Re: 500 mil. rows table partitioning
> no need to search through the whole table
But you are currently not going through the whole table.
Are there really about 591679 rows matching
t0.time = t1.time AND t1.siteid = 47 AND t1.variableid = 1 AND t1.repeat = 0 AND t1.extensionid = 1 AND t1.offsetid = 3 AND t1.flag = 0
??
I would expect only 1. If it is only one, then the lookup will be quite efficient. At worst it will be about 1 disk hit.
> 420 tables. Isn't that too many?
No. But PARTITION might be cleaner. A million tables is very bad.
> 99% of my queries extract data for only one site
If you do not do partitioning, then this index has a similar effect (of localizing the disk blocks being accessed):
KEY (`siteid`,`time`, `variableid`,`repeat`,`extensionid`,`offsetid`,`flag`,`value`)
(I moved sited id to the start)
How many rows for the popular sideid? Perhaps about 591679?
I do not understand
*************************** 1. row ***************************
id: 1
select_type: SIMPLE
table: t0
type: index
possible_keys: indx
key: indx
key_len: 23
ref: NULL
rows: 1
Extra: Using where; Using index
It looks like it should scan through all the times for
t0.siteid = 47
AND t0.variableid = 1
AND t0.repeat = 0
AND t0.extensionid = 3
AND t0.offsetid = 3
AND t0.flag = 0
I would expect
key_len and rows to be the same as for the other tables.

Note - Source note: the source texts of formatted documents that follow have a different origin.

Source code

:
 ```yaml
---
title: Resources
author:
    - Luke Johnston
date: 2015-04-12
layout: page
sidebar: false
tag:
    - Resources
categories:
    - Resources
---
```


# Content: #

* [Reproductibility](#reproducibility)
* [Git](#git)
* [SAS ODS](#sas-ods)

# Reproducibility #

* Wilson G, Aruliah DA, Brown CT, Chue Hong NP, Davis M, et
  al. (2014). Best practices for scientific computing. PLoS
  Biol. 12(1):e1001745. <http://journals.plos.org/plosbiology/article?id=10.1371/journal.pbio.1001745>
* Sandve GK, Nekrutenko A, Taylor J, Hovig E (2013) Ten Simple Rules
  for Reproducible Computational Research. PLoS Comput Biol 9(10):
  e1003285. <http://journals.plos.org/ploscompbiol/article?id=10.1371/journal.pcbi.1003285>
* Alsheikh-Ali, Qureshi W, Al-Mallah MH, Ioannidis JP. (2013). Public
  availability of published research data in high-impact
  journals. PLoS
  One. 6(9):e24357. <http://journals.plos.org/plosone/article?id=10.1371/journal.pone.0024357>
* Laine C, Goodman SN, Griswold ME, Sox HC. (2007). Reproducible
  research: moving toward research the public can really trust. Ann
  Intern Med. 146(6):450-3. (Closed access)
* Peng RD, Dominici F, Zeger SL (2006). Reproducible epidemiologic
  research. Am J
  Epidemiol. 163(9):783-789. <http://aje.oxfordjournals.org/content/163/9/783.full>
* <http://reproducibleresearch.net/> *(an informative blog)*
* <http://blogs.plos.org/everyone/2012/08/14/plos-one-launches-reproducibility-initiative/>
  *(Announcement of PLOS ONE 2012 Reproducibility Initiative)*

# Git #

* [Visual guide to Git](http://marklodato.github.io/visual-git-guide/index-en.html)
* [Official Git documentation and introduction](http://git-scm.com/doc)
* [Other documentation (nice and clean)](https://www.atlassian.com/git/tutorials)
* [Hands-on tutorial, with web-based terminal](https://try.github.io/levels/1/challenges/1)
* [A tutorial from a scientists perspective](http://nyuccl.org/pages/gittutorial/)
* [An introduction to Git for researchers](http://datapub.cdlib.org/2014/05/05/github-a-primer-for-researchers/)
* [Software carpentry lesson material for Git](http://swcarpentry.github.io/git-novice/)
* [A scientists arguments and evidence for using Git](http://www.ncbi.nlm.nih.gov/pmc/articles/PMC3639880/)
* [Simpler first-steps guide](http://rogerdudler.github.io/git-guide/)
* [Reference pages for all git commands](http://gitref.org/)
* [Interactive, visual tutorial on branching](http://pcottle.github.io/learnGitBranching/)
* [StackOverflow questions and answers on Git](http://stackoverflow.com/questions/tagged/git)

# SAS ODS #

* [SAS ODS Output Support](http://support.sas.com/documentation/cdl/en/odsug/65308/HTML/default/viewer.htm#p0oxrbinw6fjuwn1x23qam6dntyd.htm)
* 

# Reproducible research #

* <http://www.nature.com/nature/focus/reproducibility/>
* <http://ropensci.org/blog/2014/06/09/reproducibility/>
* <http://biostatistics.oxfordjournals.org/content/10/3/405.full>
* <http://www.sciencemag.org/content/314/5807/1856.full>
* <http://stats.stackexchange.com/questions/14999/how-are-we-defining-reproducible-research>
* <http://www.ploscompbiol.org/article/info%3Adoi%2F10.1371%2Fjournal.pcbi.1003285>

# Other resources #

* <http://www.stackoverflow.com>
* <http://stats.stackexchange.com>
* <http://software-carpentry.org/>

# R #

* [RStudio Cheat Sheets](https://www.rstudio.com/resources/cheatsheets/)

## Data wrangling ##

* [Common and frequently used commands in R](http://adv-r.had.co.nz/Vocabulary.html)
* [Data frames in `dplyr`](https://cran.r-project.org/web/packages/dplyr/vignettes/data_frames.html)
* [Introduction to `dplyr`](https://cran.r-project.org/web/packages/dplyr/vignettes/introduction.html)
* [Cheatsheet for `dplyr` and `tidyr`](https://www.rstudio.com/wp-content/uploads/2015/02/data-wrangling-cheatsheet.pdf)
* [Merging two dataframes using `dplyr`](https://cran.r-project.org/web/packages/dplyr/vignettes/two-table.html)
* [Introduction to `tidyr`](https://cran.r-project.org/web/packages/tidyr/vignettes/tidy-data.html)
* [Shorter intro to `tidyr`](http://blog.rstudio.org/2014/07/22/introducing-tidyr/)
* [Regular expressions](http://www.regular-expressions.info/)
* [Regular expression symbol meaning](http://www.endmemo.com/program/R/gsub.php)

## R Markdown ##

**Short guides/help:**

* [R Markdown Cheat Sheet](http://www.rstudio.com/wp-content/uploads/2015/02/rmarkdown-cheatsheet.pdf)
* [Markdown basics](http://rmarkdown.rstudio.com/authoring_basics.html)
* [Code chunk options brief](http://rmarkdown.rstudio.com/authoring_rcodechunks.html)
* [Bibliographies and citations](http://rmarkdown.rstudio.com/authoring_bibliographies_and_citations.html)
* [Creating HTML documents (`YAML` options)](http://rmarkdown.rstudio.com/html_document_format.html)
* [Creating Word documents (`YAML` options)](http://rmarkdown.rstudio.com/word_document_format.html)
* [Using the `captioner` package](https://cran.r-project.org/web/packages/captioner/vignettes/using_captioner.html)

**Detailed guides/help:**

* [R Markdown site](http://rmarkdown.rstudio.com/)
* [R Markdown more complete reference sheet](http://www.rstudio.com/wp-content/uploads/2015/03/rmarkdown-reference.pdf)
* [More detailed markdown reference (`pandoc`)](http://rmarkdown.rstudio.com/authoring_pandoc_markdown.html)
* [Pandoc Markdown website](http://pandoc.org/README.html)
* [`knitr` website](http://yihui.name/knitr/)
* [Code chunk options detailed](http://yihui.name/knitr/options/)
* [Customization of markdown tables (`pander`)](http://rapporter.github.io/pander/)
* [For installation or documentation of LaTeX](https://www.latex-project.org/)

I would expect the need for
1. scan 591679 rows for t0;
2. 5*591679 probes (Using index) into t1, etc.
That could take 12 minutes!
Is the output 591679 rows long? If not, please explain. (Maybe some times don't have all the requested values of repeat, extensionid, etc.)
I see repeat and flag being always zero in your example. Is this typical? If so, then rearranging to this might help further localize the data:
KEY (`siteid`,`repeat`,`flag`, `time`, `variableid`,`extensionid`,`offsetid`,`value`)
> key_buffer_size 1.6GB
> Index_length: 13GB
> 99% of my queries extract data for only one site
Putting those together, I would predict that nearly all the time, the desired index blocks will be in the key_buffer. Of course this assumes the index can be constructed to allow such. I feel that the ones we are trying can achieve that. So could PARTITIONing. So, I still have not found a performance reason for PARTITION.